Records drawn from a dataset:
:::

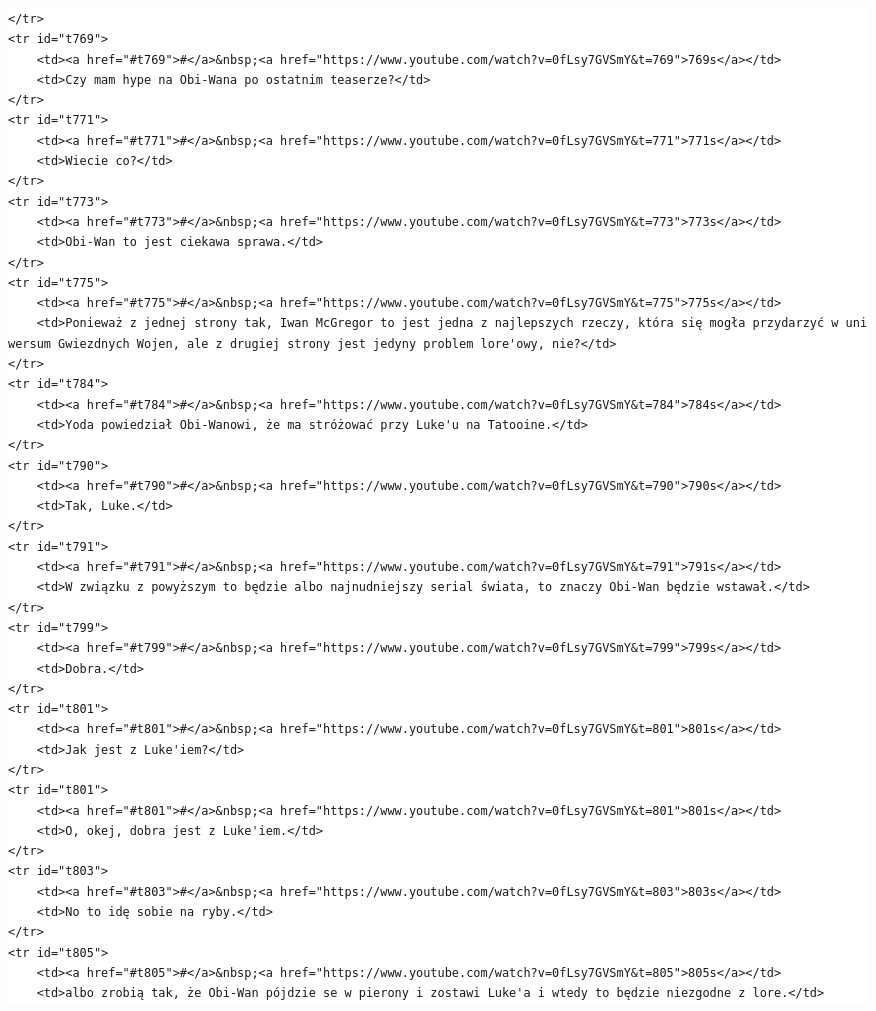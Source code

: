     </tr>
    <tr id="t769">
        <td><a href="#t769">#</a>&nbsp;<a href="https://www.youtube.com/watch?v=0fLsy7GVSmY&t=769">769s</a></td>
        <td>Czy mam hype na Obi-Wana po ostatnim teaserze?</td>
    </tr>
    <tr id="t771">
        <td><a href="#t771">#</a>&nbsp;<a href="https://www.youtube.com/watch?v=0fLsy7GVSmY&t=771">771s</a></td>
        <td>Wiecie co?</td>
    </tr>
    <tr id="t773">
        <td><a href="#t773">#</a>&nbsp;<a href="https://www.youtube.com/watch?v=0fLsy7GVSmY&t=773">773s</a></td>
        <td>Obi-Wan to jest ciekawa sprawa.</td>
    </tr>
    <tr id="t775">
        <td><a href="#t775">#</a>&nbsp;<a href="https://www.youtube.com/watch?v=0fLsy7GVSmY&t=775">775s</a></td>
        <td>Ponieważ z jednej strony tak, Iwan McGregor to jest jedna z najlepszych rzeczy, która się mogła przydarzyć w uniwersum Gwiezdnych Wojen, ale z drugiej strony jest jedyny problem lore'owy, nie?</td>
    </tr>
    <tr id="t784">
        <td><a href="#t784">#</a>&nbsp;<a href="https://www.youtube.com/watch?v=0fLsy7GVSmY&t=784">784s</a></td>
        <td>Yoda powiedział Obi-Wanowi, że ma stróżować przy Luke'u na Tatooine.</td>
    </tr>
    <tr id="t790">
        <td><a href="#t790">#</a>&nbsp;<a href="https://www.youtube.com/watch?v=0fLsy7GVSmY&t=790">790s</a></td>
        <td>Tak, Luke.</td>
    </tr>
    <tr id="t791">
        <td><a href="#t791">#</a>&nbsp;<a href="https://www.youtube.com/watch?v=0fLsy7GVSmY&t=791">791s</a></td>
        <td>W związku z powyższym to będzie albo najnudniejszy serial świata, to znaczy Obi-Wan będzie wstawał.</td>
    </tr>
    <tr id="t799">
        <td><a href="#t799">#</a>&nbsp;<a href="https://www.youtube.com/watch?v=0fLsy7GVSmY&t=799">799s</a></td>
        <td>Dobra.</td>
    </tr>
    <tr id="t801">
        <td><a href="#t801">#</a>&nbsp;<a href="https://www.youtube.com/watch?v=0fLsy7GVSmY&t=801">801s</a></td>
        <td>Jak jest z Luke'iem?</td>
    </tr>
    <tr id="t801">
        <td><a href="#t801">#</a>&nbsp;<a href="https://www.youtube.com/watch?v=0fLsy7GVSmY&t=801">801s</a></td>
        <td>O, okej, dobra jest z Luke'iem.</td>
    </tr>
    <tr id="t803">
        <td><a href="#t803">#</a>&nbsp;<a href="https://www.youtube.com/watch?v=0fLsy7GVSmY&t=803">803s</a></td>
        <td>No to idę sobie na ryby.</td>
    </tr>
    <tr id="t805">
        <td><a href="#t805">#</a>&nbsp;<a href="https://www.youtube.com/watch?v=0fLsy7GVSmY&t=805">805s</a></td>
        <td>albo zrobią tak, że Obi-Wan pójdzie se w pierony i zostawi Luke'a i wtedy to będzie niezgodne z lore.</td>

:::

Please report every line in the entries above that holds the string "albo".

> [Finished task]:
        <td>W związku z powyższym to będzie albo najnudniejszy serial świata, to znaczy Obi-Wan będzie wstawał.</td>
        <td>albo zrobią tak, że Obi-Wan pójdzie se w pierony i zostawi Luke'a i wtedy to będzie niezgodne z lore.</td>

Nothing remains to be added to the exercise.